Input data ::
╭──

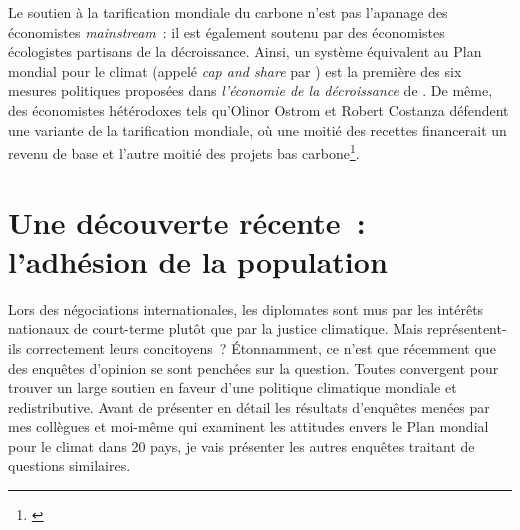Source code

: \documentclass[a5paper,french]{memoir}
\begin{document}
Le soutien à la tarification mondiale du carbone n'est pas l'apanage des économistes \textit{mainstream}~: il est également soutenu par des économistes  écologistes partisans de la décroissance. Ainsi, un système équivalent au Plan mondial pour le climat (appelé \textit{cap and share} par \cite{douthwaite_degrowth_2012}) est la première des six mesures politiques proposées dans \textit{l'économie de la décroissance} de \cite{kallis_economics_2012}. De même, des économistes hétérodoxes tels qu'Olinor Ostrom et Robert Costanza défendent une variante de la tarification mondiale, où une moitié des recettes  financerait un revenu de base et l'autre moitié des projets bas carbone\footnote{\cite{barnes_creating_2008}}.%

\section{Une découverte récente~: l'adhésion de la population} 

Lors des négociations internationales, les diplomates sont mus par les intérêts nationaux de court-terme plutôt que par la justice climatique. Mais représentent-ils correctement leurs concitoyens~? %
Étonnamment, ce n'est que récemment que des enquêtes d'opinion se sont penchées sur la question. Toutes convergent pour trouver un large soutien en faveur d'une politique climatique mondiale et redistributive. Avant de présenter en détail les résultats d'enquêtes menées par mes collègues et moi-même qui examinent les attitudes envers le Plan mondial pour le climat dans 20 pays, %
je vais présenter les autres enquêtes traitant de questions similaires. 
\end{document}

╰──

Goal of the exercise ::
Extract every line containing the string "mondial" from the data above.

Result below ::
Le soutien à la tarification mondiale du carbone n'est pas l'apanage des économistes \textit{mainstream}~: il est également soutenu par des économistes  écologistes partisans de la décroissance. Ainsi, un système équivalent au Plan mondial pour le climat (appelé \textit{cap and share} par \cite{douthwaite_degrowth_2012}) est la première des six mesures politiques proposées dans \textit{l'économie de la décroissance} de \cite{kallis_economics_2012}. De même, des économistes hétérodoxes tels qu'Olinor Ostrom et Robert Costanza défendent une variante de la tarification mondiale, où une moitié des recettes  financerait un revenu de base et l'autre moitié des projets bas carbone\footnote{\cite{barnes_creating_2008}}.%
Étonnamment, ce n'est que récemment que des enquêtes d'opinion se sont penchées sur la question. Toutes convergent pour trouver un large soutien en faveur d'une politique climatique mondiale et redistributive. Avant de présenter en détail les résultats d'enquêtes menées par mes collègues et moi-même qui examinent les attitudes envers le Plan mondial pour le climat dans 20 pays, %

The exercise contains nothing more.